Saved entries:

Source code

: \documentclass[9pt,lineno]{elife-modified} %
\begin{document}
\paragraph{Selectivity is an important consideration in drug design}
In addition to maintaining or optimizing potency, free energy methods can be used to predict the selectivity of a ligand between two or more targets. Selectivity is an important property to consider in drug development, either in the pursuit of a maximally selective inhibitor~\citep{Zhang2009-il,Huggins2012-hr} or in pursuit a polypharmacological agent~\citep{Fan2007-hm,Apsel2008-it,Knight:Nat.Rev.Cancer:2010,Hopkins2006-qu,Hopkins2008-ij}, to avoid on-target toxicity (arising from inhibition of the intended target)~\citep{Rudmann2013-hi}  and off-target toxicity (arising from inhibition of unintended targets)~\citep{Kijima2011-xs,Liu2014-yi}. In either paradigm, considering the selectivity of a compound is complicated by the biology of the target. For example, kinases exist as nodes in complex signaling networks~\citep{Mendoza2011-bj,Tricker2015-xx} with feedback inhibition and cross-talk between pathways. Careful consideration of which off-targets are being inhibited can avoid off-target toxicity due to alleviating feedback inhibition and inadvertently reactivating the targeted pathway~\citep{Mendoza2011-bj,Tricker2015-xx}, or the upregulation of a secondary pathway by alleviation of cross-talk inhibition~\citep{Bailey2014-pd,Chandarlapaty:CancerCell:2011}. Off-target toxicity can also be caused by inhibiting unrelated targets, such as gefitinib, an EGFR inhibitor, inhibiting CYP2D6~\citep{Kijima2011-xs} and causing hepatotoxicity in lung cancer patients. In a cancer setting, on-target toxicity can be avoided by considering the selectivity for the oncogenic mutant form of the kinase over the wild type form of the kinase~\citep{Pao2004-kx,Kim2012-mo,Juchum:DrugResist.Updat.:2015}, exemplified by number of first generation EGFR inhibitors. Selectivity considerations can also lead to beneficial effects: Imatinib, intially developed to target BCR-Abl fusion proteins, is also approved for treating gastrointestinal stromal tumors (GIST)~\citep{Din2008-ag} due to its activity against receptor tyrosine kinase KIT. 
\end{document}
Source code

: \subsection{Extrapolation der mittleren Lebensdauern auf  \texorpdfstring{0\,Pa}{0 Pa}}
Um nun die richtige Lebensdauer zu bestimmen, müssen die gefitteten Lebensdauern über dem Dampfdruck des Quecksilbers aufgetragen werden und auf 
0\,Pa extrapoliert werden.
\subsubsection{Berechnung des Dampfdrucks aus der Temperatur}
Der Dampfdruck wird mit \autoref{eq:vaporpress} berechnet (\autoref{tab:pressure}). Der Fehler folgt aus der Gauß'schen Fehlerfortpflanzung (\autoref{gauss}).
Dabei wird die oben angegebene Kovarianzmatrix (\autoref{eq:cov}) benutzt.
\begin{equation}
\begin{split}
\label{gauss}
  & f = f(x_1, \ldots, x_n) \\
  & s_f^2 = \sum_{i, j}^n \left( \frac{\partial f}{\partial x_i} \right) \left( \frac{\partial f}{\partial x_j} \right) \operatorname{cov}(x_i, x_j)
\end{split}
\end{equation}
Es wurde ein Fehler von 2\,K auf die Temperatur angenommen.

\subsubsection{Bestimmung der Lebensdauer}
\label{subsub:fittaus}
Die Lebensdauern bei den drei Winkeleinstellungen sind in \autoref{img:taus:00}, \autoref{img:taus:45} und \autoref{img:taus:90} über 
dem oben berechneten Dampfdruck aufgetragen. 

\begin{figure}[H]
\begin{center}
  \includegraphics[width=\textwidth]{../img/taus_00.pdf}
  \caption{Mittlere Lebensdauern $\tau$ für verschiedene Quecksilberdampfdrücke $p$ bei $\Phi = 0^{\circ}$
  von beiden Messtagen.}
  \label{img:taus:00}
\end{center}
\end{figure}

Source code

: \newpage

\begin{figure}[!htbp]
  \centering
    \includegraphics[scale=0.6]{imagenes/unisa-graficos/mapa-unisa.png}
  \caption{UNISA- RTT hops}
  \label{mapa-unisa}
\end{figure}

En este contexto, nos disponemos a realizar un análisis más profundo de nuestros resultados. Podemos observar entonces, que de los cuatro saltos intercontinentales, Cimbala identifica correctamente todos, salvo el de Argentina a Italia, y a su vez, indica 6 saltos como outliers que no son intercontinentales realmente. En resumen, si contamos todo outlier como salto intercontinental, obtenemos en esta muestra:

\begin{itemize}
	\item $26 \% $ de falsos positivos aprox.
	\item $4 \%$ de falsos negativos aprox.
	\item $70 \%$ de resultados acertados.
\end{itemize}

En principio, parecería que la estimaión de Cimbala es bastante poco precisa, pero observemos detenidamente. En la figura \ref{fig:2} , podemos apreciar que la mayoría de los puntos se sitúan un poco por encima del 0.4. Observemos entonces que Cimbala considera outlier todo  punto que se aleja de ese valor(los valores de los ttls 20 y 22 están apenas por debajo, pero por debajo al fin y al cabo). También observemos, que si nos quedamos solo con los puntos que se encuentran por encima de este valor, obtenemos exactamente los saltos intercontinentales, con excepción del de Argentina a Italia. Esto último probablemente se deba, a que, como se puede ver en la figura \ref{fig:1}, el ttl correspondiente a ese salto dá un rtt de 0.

Assignment: Exact reproduction is required. Give the lines of the data from its first line through the line containing "an important consideration", and no others.

Solution below:
Source code

: \documentclass[9pt,lineno]{elife-modified} %
\begin{document}
\paragraph{Selectivity is an important consideration in drug design}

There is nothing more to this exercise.